The 99th consecutive meeting of the International Peace Coalition (IPC) took place on Friday, April 25, a process which has engaged over 5,000 people from more than 50 countries. Helga Zepp-LaRouche, the initiator of the IPC, was not available for today’s meeting, so the event was opened with presentations by Schiller Institute leaders Dennis Speed and Dennis Small, joined by former Congressman Dennis Kucinich, former CIA official Ray McGovern, and Pax Christi leader Father Harry Bury.
The April 21 passing of Pope Francis and the transitions taking place in the Church and in global political relationships was a recurring theme of the presentations and discussion. Dennis Speed quoted Russian President Vladimir Putin saying that Orthodox Christians believe that the death of someone during Easter Week means that God asserts that the life has been well lived. Various people have criticisms of some of Pope Francis’s ideas and policies, but he was certainly an outspoken advocate for peace. The issue is not just Pope Francis as an individual, but the question of the Papacy. Pope John XXIII’s April 11,1963 Encyclical “Pacem in Terris,” calling on every individual to contribute to world peace, is exemplary.
Speed noted that not only is the U.S.-Russia negotiation moving forward, but also that talks with Iran are also proceeding, while Foreign Minister Araghchi had called on the U.S. to participate in the development of Iran’s peaceful nuclear power program, a policy launched as part of President Eisenhower’s Atoms For Peace program.

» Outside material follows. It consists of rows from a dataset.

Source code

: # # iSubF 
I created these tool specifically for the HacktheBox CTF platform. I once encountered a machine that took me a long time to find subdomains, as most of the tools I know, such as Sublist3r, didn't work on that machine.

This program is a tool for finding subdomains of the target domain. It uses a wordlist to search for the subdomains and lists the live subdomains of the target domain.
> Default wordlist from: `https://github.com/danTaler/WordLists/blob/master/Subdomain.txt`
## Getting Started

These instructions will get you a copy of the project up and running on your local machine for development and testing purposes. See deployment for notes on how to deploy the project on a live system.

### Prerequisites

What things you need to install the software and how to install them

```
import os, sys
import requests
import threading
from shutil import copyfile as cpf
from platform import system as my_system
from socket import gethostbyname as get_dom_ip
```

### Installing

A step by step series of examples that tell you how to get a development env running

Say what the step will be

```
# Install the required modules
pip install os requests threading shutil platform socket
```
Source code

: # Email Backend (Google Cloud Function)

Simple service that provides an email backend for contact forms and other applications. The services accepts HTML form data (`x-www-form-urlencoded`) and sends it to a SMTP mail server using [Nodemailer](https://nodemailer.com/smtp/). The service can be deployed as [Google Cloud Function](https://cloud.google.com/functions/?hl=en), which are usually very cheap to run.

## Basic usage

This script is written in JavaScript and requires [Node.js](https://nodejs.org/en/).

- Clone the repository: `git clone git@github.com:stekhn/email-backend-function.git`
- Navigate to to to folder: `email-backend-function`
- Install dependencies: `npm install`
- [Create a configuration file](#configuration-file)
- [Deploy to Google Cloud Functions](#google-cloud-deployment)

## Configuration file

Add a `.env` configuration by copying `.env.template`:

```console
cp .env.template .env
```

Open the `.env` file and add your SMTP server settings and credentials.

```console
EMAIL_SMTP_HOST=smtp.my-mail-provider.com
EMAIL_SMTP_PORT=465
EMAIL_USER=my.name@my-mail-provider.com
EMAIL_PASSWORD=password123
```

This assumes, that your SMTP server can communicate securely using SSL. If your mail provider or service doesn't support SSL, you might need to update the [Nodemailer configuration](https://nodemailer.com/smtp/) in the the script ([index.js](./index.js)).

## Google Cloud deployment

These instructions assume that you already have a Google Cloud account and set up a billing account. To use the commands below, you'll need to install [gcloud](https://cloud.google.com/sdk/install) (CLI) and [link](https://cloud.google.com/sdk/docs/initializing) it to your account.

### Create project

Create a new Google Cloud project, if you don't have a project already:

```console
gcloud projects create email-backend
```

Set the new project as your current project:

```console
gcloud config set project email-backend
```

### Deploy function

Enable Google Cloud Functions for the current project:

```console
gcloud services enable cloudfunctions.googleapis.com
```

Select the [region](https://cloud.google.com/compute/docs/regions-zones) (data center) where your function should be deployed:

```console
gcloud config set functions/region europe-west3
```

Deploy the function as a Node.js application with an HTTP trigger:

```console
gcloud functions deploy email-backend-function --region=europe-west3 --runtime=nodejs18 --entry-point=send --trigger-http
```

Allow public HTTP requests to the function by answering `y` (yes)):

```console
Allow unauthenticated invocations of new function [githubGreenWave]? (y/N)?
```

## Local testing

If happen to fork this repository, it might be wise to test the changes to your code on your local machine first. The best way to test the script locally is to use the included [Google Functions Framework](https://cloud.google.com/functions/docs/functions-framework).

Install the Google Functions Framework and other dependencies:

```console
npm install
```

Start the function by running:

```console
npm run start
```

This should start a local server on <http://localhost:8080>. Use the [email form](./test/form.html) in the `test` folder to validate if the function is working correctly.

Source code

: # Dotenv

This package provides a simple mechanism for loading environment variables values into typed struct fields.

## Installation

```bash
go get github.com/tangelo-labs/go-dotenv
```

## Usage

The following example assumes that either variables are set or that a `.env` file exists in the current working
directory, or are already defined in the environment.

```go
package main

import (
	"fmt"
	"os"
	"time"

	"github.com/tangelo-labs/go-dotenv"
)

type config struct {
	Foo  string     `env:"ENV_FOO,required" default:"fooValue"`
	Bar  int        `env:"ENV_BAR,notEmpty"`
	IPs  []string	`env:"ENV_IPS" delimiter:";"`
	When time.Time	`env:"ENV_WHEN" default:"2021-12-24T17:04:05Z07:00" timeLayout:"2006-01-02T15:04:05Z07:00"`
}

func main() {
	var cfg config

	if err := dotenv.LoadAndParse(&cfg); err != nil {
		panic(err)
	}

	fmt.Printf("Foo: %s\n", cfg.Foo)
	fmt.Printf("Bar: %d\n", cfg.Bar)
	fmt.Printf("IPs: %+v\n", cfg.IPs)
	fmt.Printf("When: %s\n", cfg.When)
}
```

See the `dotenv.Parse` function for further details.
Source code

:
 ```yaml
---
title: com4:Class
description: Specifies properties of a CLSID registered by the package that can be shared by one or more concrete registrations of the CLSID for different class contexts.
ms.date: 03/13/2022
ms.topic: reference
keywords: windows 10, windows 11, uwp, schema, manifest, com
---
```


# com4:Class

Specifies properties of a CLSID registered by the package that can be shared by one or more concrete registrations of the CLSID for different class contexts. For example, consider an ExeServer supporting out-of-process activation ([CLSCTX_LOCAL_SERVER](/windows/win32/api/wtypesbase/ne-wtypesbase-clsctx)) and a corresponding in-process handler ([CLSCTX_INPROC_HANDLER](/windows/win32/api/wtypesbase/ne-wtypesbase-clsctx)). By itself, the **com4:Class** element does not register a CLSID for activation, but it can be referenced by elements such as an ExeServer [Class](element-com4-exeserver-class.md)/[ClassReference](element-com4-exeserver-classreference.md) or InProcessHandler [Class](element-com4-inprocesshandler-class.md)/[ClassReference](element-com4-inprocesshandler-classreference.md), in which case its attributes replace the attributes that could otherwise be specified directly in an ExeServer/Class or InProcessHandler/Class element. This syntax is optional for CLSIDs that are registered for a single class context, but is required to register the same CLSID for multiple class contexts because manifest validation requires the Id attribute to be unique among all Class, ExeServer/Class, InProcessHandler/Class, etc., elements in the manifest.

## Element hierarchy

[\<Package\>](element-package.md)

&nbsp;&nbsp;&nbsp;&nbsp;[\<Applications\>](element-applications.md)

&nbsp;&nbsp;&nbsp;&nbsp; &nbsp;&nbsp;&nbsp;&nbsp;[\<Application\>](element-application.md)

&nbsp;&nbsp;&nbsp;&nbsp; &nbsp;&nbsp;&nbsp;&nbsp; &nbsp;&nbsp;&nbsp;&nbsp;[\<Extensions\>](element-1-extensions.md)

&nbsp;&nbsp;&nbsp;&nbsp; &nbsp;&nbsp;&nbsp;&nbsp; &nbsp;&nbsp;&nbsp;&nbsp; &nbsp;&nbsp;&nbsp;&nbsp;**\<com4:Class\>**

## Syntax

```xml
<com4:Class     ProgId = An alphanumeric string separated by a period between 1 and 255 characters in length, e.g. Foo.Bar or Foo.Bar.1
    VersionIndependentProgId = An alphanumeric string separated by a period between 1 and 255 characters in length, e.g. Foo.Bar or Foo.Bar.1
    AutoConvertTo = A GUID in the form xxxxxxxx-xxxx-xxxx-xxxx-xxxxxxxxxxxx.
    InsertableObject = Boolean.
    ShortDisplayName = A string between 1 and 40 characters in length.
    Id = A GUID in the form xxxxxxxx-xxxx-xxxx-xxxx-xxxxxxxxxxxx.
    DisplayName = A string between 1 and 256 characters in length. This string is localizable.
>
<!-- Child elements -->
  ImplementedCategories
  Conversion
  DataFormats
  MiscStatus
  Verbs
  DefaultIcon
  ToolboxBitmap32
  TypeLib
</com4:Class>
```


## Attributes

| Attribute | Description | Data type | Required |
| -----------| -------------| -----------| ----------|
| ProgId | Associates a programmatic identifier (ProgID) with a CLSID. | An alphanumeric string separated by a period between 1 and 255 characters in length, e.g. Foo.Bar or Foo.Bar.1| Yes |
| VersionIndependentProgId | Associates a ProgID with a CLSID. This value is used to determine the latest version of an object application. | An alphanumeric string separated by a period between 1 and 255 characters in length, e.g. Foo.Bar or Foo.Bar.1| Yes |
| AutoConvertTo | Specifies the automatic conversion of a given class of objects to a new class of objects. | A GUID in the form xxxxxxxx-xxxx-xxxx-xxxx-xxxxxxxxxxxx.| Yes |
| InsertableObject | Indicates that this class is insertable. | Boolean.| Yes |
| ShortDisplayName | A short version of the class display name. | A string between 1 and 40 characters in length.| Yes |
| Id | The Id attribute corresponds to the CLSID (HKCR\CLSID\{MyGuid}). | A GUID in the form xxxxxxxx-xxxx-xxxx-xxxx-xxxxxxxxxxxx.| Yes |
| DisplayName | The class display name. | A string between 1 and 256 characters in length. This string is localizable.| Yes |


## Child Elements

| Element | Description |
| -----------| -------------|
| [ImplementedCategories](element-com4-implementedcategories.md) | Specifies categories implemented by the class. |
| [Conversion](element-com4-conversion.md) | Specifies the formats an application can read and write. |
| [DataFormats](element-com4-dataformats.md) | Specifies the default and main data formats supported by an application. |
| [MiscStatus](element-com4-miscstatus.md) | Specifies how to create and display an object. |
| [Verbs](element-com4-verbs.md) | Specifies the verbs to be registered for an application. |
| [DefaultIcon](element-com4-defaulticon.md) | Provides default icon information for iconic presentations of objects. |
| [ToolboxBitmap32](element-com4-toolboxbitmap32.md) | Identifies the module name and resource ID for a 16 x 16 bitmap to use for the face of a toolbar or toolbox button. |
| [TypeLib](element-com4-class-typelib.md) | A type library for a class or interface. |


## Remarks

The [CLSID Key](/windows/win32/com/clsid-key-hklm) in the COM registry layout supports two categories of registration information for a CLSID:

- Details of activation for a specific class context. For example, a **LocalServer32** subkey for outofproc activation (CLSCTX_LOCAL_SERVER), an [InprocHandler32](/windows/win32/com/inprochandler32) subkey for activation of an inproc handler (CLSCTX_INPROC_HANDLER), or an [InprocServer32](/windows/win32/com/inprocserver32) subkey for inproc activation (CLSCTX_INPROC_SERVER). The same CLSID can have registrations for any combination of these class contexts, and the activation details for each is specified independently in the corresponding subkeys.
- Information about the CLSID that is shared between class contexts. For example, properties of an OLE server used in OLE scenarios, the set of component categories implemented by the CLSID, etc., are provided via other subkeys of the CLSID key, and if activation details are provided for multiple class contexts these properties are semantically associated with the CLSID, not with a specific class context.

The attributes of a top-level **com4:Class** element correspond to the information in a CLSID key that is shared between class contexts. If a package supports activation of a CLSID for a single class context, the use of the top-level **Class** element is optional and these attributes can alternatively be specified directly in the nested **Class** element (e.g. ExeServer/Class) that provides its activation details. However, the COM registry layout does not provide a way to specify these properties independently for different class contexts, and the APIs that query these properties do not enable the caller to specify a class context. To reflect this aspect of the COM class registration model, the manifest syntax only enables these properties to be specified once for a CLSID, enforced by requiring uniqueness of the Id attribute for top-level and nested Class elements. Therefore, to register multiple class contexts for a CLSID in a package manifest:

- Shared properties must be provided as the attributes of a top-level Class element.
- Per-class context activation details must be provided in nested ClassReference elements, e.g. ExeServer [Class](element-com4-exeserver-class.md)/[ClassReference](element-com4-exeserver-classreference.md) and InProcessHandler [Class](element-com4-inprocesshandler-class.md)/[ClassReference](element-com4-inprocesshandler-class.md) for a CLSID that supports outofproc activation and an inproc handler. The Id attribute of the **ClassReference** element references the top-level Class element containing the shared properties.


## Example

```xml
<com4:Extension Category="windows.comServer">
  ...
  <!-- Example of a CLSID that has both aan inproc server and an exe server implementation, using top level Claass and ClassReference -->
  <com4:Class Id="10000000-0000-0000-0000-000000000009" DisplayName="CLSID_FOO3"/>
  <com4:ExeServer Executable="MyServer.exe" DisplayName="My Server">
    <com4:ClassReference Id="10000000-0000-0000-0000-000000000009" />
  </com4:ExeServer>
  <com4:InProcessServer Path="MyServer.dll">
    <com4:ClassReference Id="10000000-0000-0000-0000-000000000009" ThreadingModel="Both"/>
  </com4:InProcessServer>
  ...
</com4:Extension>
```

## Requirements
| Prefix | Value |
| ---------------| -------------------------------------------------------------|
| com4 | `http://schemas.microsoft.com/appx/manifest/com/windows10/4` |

Dennis Small noted that the first meeting of the IPC, 99 weeks ago, followed by several months a public letter to Pope Francis by Helga Zepp-LaRouche and other “Political and Social Leaders” in support of his call for an international conference for ending the wars. Now, the effort for ending the Ukraine war has stalled due to open resistance from European leaders and Ukraine’s Zelenskyy, but the more substantive issue of restoring relations between the world’s nuclear weapons powers, the U.S. and Russia, is progressing. He warned that we must watch out for a 9/11-type “Reichstag Fire” incident by those who are enraged against the Trump-Putin dialogue and willing to blow it up. Small’s second point addressed the furor over the tariff policy, noting that a letter by more than 100 economists (including two Nobel Prize economists and former U.S. Senator Phil Gramm), was not wrong in its criticisms of the tariff policy, but totally wrong in blaming the current global crisis on the tariffs. The tariffs, he said, are only a possible spark to the massive debt bubble, which is bringing down the Western financial system, including the $2 quadrillion in derivatives debt. Gramm, he noted, was the lead author of the Gramm-Leach-Bliley bill which took down the Glass-Steagall law, and which is, therefore, responsible for the massive debt bubble today. President Clinton signed the bill, but primarily because he was being “Lewinskyied” at that time. Small proposed that the bill be renamed the “Gramm-Leach-Bliley-Lewinsky” bill!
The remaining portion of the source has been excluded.